COP4342 - Fall 2008

Assignment #3: Email message filter

Objectives:

Instructions: In this assignment, you are asked to write a simple email filter in Perl.

Simple email messages have a simple format: they start with a set of headers, then a blank line, and then a body. Headers generally follow the form of /^[-a-zA-Z0-9_]+: .*$/ followed by zero or more continuation lines that start with whitespace (usually a tab) /\t.*/.

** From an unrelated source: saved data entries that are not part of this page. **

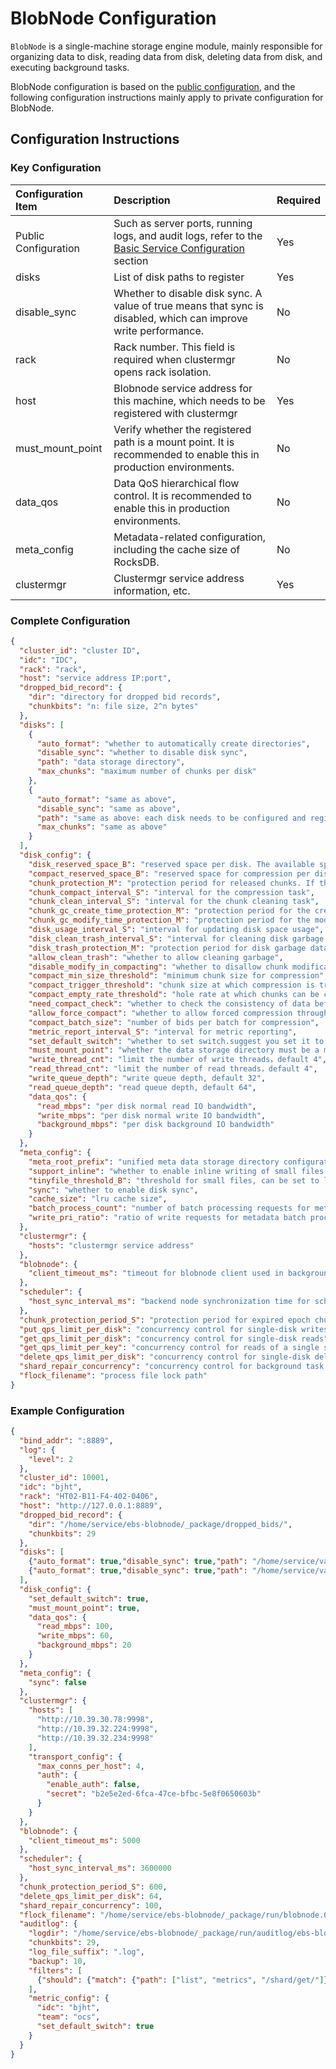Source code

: # BlobNode Configuration

`BlobNode` is a single-machine storage engine module, mainly responsible for organizing data to disk, reading data from disk, deleting data from disk, and executing background tasks.

BlobNode configuration is based on the [public configuration](./base.md), and the following configuration instructions mainly apply to private configuration for BlobNode.

## Configuration Instructions

### Key Configuration

| Configuration Item   | Description                                                                                                       | Required |
|:---------------------|:------------------------------------------------------------------------------------------------------------------|:---------|
| Public Configuration | Such as server ports, running logs, and audit logs, refer to the [Basic Service Configuration](./base.md) section | Yes      |
| disks                | List of disk paths to register                                                                                    | Yes      |
| disable_sync         | Whether to disable disk sync. A value of true means that sync is disabled, which can improve write performance.   | No       |
| rack                 | Rack number. This field is required when clustermgr opens rack isolation.                                         | No       |
| host                 | Blobnode service address for this machine, which needs to be registered with clustermgr                           | Yes      |
| must_mount_point     | Verify whether the registered path is a mount point. It is recommended to enable this in production environments. | No       |
| data_qos             | Data QoS hierarchical flow control. It is recommended to enable this in production environments.                  | No       |
| meta_config          | Metadata-related configuration, including the cache size of RocksDB.                                              | No       |
| clustermgr           | Clustermgr service address information, etc.                                                                      | Yes      |

### Complete Configuration

```json
{
  "cluster_id": "cluster ID",
  "idc": "IDC",
  "rack": "rack",
  "host": "service address IP:port",
  "dropped_bid_record": {
    "dir": "directory for dropped bid records",
    "chunkbits": "n: file size, 2^n bytes"
  },
  "disks": [
    {
      "auto_format": "whether to automatically create directories",
      "disable_sync": "whether to disable disk sync",
      "path": "data storage directory",
      "max_chunks": "maximum number of chunks per disk"
    },
    {
      "auto_format": "same as above",
      "disable_sync": "same as above",
      "path": "same as above: each disk needs to be configured and registered with clustermgr",
      "max_chunks": "same as above"
    }
  ],
  "disk_config": {
    "disk_reserved_space_B": "reserved space per disk. The available space will be reduced by this value. Default is 60GB.",
    "compact_reserved_space_B": "reserved space for compression per disk. Default is 20GB.",
    "chunk_protection_M": "protection period for released chunks. If the last modification time is within this period, release is not allowed.",
    "chunk_compact_interval_S": "interval for the compression task",
    "chunk_clean_interval_S": "interval for the chunk cleaning task",
    "chunk_gc_create_time_protection_M": "protection period for the creation time of chunks during cleaning",
    "chunk_gc_modify_time_protection_M": "protection period for the modification time of chunks during cleaning",
    "disk_usage_interval_S": "interval for updating disk space usage",
    "disk_clean_trash_interval_S": "interval for cleaning disk garbage data",
    "disk_trash_protection_M": "protection period for disk garbage data",
    "allow_clean_trash": "whether to allow cleaning garbage",
    "disable_modify_in_compacting": "whether to disallow chunk modification during compression",
    "compact_min_size_threshold": "minimum chunk size for compression",
    "compact_trigger_threshold": "chunk size at which compression is triggered",
    "compact_empty_rate_threshold": "hole rate at which chunks can be compressed",
    "need_compact_check": "whether to check the consistency of data before and after compression",
    "allow_force_compact": "whether to allow forced compression through the interface, bypassing compression conditions",
    "compact_batch_size": "number of bids per batch for compression",
    "metric_report_interval_S": "interval for metric reporting",
    "set_default_switch": "whether to set switch.suggest you set it to true,will set: need_compact_check,allow_force_compact,allow_clean_trash",
    "must_mount_point": "whether the data storage directory must be a mount point",
    "write_thread_cnt": "limit the number of write threads，default 4",
    "read_thread_cnt": "limit the number of read threads，default 4",
    "write_queue_depth": "write queue depth, default 32",
    "read_queue_depth": "read queue depth, default 64",
    "data_qos": {
      "read_mbps": "per disk normal read IO bandwidth",
      "write_mbps": "per disk normal write IO bandwidth",
      "background_mbps": "per disk background IO bandwidth"
    }
  },
  "meta_config": {
    "meta_root_prefix": "unified meta data storage directory configuration. Can be configured to an SSD disk to improve metadata read/write speed. Not configured by default.",
    "support_inline": "whether to enable inline writing of small files to metadata storage RocksDB",
    "tinyfile_threshold_B": "threshold for small files, can be set to less than or equal to 128k",
    "sync": "whether to enable disk sync",
    "cache_size": "lru cache size",
    "batch_process_count": "number of batch processing requests for metadata, including deletion and writing",
    "write_pri_ratio": "ratio of write requests for metadata batch processing. The specific number is batch_process_count*write_pri_ratio"
  },
  "clustermgr": {
    "hosts": "clustermgr service address"
  },
  "blobnode": {
    "client_timeout_ms": "timeout for blobnode client used in background tasks"
  },
  "scheduler": {
    "host_sync_interval_ms": "backend node synchronization time for scheduler client used in background tasks"
  },
  "chunk_protection_period_S": "protection period for expired epoch chunks based on creation time",
  "put_qps_limit_per_disk": "concurrency control for single-disk writes",
  "get_qps_limit_per_disk": "concurrency control for single-disk reads",
  "get_qps_limit_per_key": "concurrency control for reads of a single shard",
  "delete_qps_limit_per_disk": "concurrency control for single-disk deletions",
  "shard_repair_concurrency": "concurrency control for background task shard repair",
  "flock_filename": "process file lock path"
}
```

### Example Configuration

```json
{
  "bind_addr": ":8889",
  "log": {
    "level": 2
  },
  "cluster_id": 10001,
  "idc": "bjht",
  "rack": "HT02-B11-F4-402-0406",
  "host": "http://127.0.0.1:8889",
  "dropped_bid_record": {
    "dir": "/home/service/ebs-blobnode/_package/dropped_bids/",
    "chunkbits": 29
  },
  "disks": [
    {"auto_format": true,"disable_sync": true,"path": "/home/service/var/data1"},
    {"auto_format": true,"disable_sync": true,"path": "/home/service/var/data2"}
  ],
  "disk_config": {
    "set_default_switch": true,
    "must_mount_point": true,
    "data_qos": {
      "read_mbps": 100,
      "write_mbps": 60,
      "background_mbps": 20
    }
  },
  "meta_config": {
    "sync": false
  },
  "clustermgr": {
    "hosts": [
      "http://10.39.30.78:9998",
      "http://10.39.32.224:9998",
      "http://10.39.32.234:9998"
    ],
    "transport_config": {
      "max_conns_per_host": 4,
      "auth": {
        "enable_auth": false,
        "secret": "b2e5e2ed-6fca-47ce-bfbc-5e8f0650603b"
      }
    }
  },
  "blobnode": {
    "client_timeout_ms": 5000
  },
  "scheduler": {
    "host_sync_interval_ms": 3600000
  },
  "chunk_protection_period_S": 600,
  "delete_qps_limit_per_disk": 64,
  "shard_repair_concurrency": 100,
  "flock_filename": "/home/service/ebs-blobnode/_package/run/blobnode.0.flock",
  "auditlog": {
    "logdir": "/home/service/ebs-blobnode/_package/run/auditlog/ebs-blobnode",
    "chunkbits": 29,
    "log_file_suffix": ".log",
    "backup": 10,
    "filters": [
      {"should": {"match": {"path": ["list", "metrics", "/shard/get/"]}}}
    ],
    "metric_config": {
      "idc": "bjht",
      "team": "ocs",
      "set_default_switch": true
    }
  }
}
```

For instance, here's an email message:

Received: from mail.cs.fsu.edu (mail.cs.fsu.edu [128.186.120.4])
	by newmail.cs.fsu.edu (Postfix) with ESMTP id 06476175D4C
Received: by mail.cs.fsu.edu (Postfix)
	id 95D01F2DC4; Sat,  7 Jun 2008 03:54:40 -0400 (EDT)
Delivered-To: langley
Message-ID: <484A3E21.4090704@fsu.edu>
Date: Sat, 07 Jun 2008 03:52:01 -0400
From: Tom Kitterman
To: nolenet,
	OTC Help Desk Staff
Subject: [Nolenet] Mailman listserv website down
X-fsucs-MailScanner-SpamCheck: not spam, SpamAssassin (cached, score=-2.599,
	required 5, autolearn=not spam, BAYES_00 -2.60)
X-Spam-Status: No

Hi,
There's something wrong with the mailman listserv website on lists.fsu.edu.
This happened  when we moved it to the new hardware.  It's almost
4AM and I've run out of ideas on how to fix it at the moment so I'm 
going home
to get some sleep and try again tomorrow.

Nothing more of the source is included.